White Island (Nouvelle Zélande), un jour de septembre 1914… // White Island (New Zealand), one day of September 1914…

Un récent article paru dans le New Zealand Herald nous rappelle qu’en septembre 1914, 11 mineurs de soufre ont péri sur White Island suite à un glissement de terrain et un lahar déclenchés par l’effondrement de la paroi sud-ouest du cratère, d’une hauteur de 300 mètres. Personne ne s’est rendu compte de la catastrophe pendant plus d’une semaine car le volcan se trouve à une cinquantaine de kilomètres de la côte.
Le jour de la catastrophe était probablement le 10 septembre 1914, mais ce n’est pas certain car aucun témoin n’a survécu.
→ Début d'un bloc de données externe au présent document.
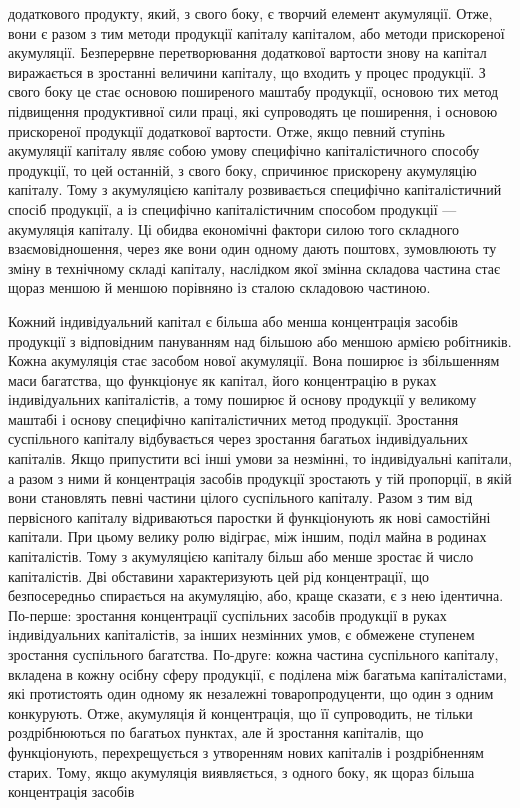 \parcont{}  %
додаткового продукту, який, з свого боку, є творчий елемент
акумуляції. Отже, вони є разом з тим методи продукції капіталу
капіталом, або методи прискореної акумуляції. Безперервне
перетворювання додаткової вартости знову на капітал виражається
в зростанні величини капіталу, що входить у процес продукції.
З свого боку це стає основою поширеного маштабу продукції,
основою тих метод підвищення продуктивної сили праці,
які супроводять це поширення, і основою прискореної продукції
додаткової вартости. Отже, якщо певний ступінь акумуляції
капіталу являє собою умову специфічно капіталістичного способу
продукції, то цей останній, з свого боку, спричинює прискорену
акумуляцію капіталу. Тому з акумуляцією капіталу розвивається
специфічно капіталістичний спосіб продукції, а із специфічно
капіталістичним способом продукції — акумуляція капіталу.
Ці обидва економічні фактори силою того складного взаємовідношення,
через яке вони один одному дають поштовх,
зумовлюють ту зміну в технічному складі капіталу, наслідком
якої змінна складова частина стає щораз меншою й меншою порівняно
із сталою складовою частиною.

Кожний індивідуальний капітал є більша або менша концентрація
засобів продукції з відповідним пануванням над більшою
або меншою армією робітників. Кожна акумуляція стає засобом
нової акумуляції. Вона поширює із збільшенням маси багатства,
що функціонує як капітал, його концентрацію в руках індивідуальних
капіталістів, а тому поширює й основу продукції
у великому маштабі і основу специфічно капіталістичних метод
продукції. Зростання суспільного капіталу відбувається через
зростання багатьох індивідуальних капіталів. Якщо припустити
всі інші умови за незмінні, то індивідуальні капітали, а разом
з ними й концентрація засобів продукції зростають у тій пропорції,
в якій вони становлять певні частини цілого суспільного
капіталу. Разом з тим від первісного капіталу відриваються
паростки й функціонують як нові самостійні капітали. При цьому
велику ролю відіграє, між іншим, поділ майна в родинах капіталістів.
Тому з акумуляцією капіталу більш або менше зростає
й число капіталістів. Дві обставини характеризують цей рід
концентрації, що безпосередньо спирається на акумуляцію,
або, краще сказати, є з нею ідентична. По-перше: зростання концентрації
суспільних засобів продукції в руках індивідуальних
капіталістів, за інших незмінних умов, є обмежене ступенем
зростання суспільного багатства. По-друге: кожна частина суспільного
капіталу, вкладена в кожну осібну сферу продукції,
є поділена між багатьма капіталістами, які протистоять один
одному як незалежні товаропродуценти, що один з одним конкурують.
Отже, акумуляція й концентрація, що її супроводить,
не тільки роздрібнюються по багатьох пунктах, але й зростання
капіталів, що функціонують, перехрещується з утворенням нових
капіталів і роздрібненням старих. Тому, якщо акумуляція виявляється,
з одного боку, як щораз більша концентрація засобів
\parbreak{}  %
Le seul survivant est un chat, plus tard rebaptisé Pierre le Grand. Il y a aussi une incertitude sur le nombre de morts, 10 ou 11.
Les premiers articles de journaux n’apparurent que 11 jours plus tard en faisant état de «la plus grande éruption depuis celle du Tarawera en 1886» et en proposant la date du 10 ou 11 septembre, en se référant aux nuages ​​de fumée noire, aux «fortes détonations» et à un tremblement de terre qui avaient été vus, entendues et ressenti depuis la côte.
On pensait à l’origine que l’activité volcanique ou un séisme avaient provoqué l’effondrement de la paroi du cratère dans le lac, ce qui aurait obstrué la bouche principale et provoqué une éruption ailleurs dans le cratère. Cependant, la théorie de l’éruption a été abandonnée et on pense aujourd’hui que l’effondrement de la paroi du cratère sud-ouest a provoqué un lahar qui s’est précipité sur le plancher du cratère, a écrasé les huttes des mineurs, la maison du responsable de chantier et d’autres bâtiments qui ont été projetés dans la mer.
Albert Mokomoko, le propriétaire du bateau qui transportait régulièrement des vivres et fournitures aux mineurs, a été le premier à être témoin de la destruction. Il a navigué vers White island le 15 septembre. Rien ne semblait anormal et il a supposé que les hommes étaient partis travailler sur une autre partie de l’île.
Le 19 septembre, neuf jours après celui de la catastrophe, Mokomoko est revenu et a accosté sur l’île. Il a été confronté à « une scène de désolation ». Le camp avait disparu, les bâtiments étaient recouverts d’environ 20 pieds de boue de soufre ». Une tranchée a été creusée dans l’amoncellement de 6 mètres de débris où les huttes des hommes étaient censées se trouver, mais aucune trace de vie n’a été décelée. Il n’y avait aucun espoir de trouver des survivants.
Plus de quinze jours après la catastrophe, des épaves ont commencé à apparaître sur les plages de la Bay of Plenty, comme des traverses de voie ferrée, des barriques, des fragments de bateaux, mais aucun objet qui aurait pu se trouver dans les huttes.
Il convient de noter que les familles des mineurs n’ont reçu aucune compensation. La veuve d’une des victimes a vu sa requête contre l’assureur de son employeur rejetée. Il lui fallait prouver que la mort était due à un accident qui s’était produit pendant qu’il travaillait. Bien que l’homme ait probablement péri sur l’île ou dans la mer, le tribunal a statué qu’il ne pouvait être déterminé si l’accident s’était produit alors qu’il travaillait, pendant qu’il allait au travail ou en dehors des heures de travail.
Seuls trois mineurs avaient des enfants. La plupart d’entre eux étaient célibataires. Deux autres hommes sont morts sur l’île à l’époque de la catastrophe: un plus tôt en 1914, après avoir été gravement brûlé dans un accident avec des machines, et un autre qui, selon un journal de 1913, serait tombé dans la mer. Il y a un autre récit entouré de mystère autour de la disparition de ce dernier mineur puisque ses bottes ont été retrouvées près du cratère.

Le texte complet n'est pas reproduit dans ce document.